[Linux-cluster] killproc annoyance

Thu Apr 19 17:54:21 UTC 2007

On Apr 19, 2007, at 11:37 AM, Tarun Reddy wrote:

>
> On Apr 19, 2007, at 6:31 AM, Scott McClanahan wrote:
>
>> According to the link at the bottom, a stop argument to an already
>> stopped service should return a success just like a start on an  
>> already
>> started service should be interpreted as a success.  So I have  
>> rewritten
>> most of my init scripts which are managed by clurgd to be spec
>> compliant.  Unfortunately, how do you really know if the service is
>> stopped?  How can you be certain the pid file got written or is even
>> correct (race conditions)?  Anyway, I have written init scripts for
>> apache, tomcat, and IBM MQ to name a few and have tested the hell  
>> out of
>> them so let me know if you want a working example.
>>
>> http://refspecs.freestandards.org/LSB_2.0.1/LSB-Core/LSB-Core/ 
>> iniscrptact.html
>>
>> On Wed, 2007-04-18 at 19:41 -0400, Tarun Reddy wrote:
>>> So just started working with RH4's clustering services and have run
>>> into a bit of a "deadlock" problem that I'm trying to see if anyone
>>> else has seen/fixed.
>>>
>>> 1) Start off with working config, add httpd as a clustered service,
>>> and every thing is great. Fails over to other machines great.
>>>
>>> 2) Mess up the apache config (like adding a virtual IP that doesn't
>>> exist on the system). Even though configtest works, we have a broken
>>> config.
>>>
>>> 3) So you restart apache without knowing the config is bad, while  
>>> the
>>> clustering service is running. Apache doesn't come back up. Okay,
>>> cool, well go fix the problem and try to tell clustering to restart
>>> the service.
>>>
>>> Here is where things get annoying.
>>> 4) Now clustering says the service is failed. So it attempts to
>>> "service httpd stop" which killproc in /etc/init.d/functions returns
>>> a 1 since it wasn't running before. This causes the clustering
>>> software to fail the stop, and hence leave the service in a failed
>>> state. I can't get httpd up without the virtual IPs that are
>>> associated to the service, so I can't get killproc to ever return  
>>> a 0
>>> when stopping the service.
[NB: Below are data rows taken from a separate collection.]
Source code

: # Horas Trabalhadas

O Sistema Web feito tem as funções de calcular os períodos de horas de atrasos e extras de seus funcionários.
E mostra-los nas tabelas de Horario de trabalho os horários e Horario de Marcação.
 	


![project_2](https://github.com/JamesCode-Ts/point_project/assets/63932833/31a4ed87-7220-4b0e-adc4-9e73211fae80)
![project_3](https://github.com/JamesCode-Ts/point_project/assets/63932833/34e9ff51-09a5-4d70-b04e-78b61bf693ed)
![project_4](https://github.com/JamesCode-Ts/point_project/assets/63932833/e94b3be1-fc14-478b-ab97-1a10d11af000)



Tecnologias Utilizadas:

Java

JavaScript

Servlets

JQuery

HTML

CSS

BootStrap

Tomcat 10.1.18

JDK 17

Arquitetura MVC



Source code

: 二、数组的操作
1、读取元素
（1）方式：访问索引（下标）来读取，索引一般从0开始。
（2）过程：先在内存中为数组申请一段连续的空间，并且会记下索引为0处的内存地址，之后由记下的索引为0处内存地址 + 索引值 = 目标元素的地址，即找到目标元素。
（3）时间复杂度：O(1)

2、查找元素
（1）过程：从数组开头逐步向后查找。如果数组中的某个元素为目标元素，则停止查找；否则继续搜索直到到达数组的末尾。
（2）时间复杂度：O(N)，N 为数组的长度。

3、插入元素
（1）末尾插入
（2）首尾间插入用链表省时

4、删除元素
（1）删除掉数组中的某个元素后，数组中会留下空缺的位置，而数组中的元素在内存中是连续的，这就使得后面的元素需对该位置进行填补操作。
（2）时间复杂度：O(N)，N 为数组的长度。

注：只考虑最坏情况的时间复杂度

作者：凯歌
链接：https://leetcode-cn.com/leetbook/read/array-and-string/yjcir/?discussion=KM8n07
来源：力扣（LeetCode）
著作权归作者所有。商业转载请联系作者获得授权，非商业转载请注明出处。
Shouldn't killproc return a 0 if none of
>>> the httpd daemons are still running?
>>>
>>> I guess for now, I'll try and force some aliases for the IPs, get
>>> httpd up and running, disable the service, remove the aliases, and
>>> then enable the service. Lots of stuff to do if I was in a crisis
>>> mode in production.
>>>
>>> Anyone have an opinion on killproc return codes?
>
> Scott,
>
> Thank you very much for the link! I thought I wasn't crazy. So some  
> more testing shows that on RHEL5, /etc/init.d/httpd stop when  
> apache is stopped, does the right thing and has RETVAL of 0, while  
> RHEL4 is "broken" in this respect.
>
> I think I'll look at where the differences are and possibly  
> integrate the change back.
>
> Thanks,
> Tarun
>

For future reference, RH clearly saw the change is a violation of LSB  
and change the following in killproc between RHEL4 and RHEL5

         else
             failure $"$base shutdown"
             RC=1
         fi

changed to:

         else
                 if [ -n "${LSB:-}" -a -n "$killlevel" ]; then
                         RC=7 # Program is not running
                 else
                         failure $"$base shutdown"
                         RC=0
                 fi
         fi

I think I will change it to return RC=0 and hope nothing else breaks :-)

Tarun